Energy Central's 9th annual Knowledge Summit
kicked off on Tuesday, November 11 with an opening
session that painted a picture of the future of
utilities.
Lee Krevat, director of client technology solutions
and optimization and non-traditional growth at
SDG&E; Michael Guyton, senior VP and CCO at Oncor;
Johan Rambi with Alliander (in the Netherlands), and
Chuck Tickles, retired VP of technology with KCP&L
sat together to discuss the topic for an hour-long
panel Tuesday morning.
"Our customers will want to talk to us on all the
avenues and through all the venues you can think
of," Guyton began. "They want information in new
ways. They want real-time information, and they will
demand it."
Oncor is already doing pilots with texting programs
that alert customers about outages with 100,000
customers to find those avenues, too.
Tickles, who spent 34 years in the utility industry,
added that all of the future is about focus-on the
customer, as Guyton noted, but also on technology
(as reflected in Oncor's texting program, too).

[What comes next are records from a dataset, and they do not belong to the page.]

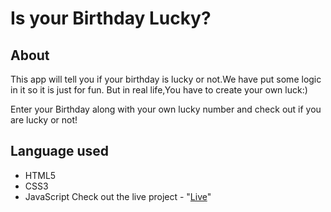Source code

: # Is your Birthday Lucky?

## About

This app will tell you if your birthday is lucky or not.We have put some logic in it so it is just for fun. But in real life,You have to create your own luck:) 

Enter your Birthday along with your own lucky number and check out if you are lucky or not!

## Language used

- HTML5
- CSS3
- JavaScript
Check out the live project - "[Live](https://vishalyadav-code.github.io/lucky-bithday/)"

"For the last 30 years, we've been talking about the
utility model changing, but it's always been
regulatory-driven in these discussions," he said.
"The remodeling idea was always pushed down from
larger governmental perspectives. This is the first
time the change, the reshaping is being driven by
our customers."
He noted that the utility industry provides the
least amount of customer information, traditionally,
because we've always been focused internally. There
hasn't been a focus on the data and the value of
that data for customers.
But, that's all changing-including the control and
ownership of the grid and the "engineering paradigm"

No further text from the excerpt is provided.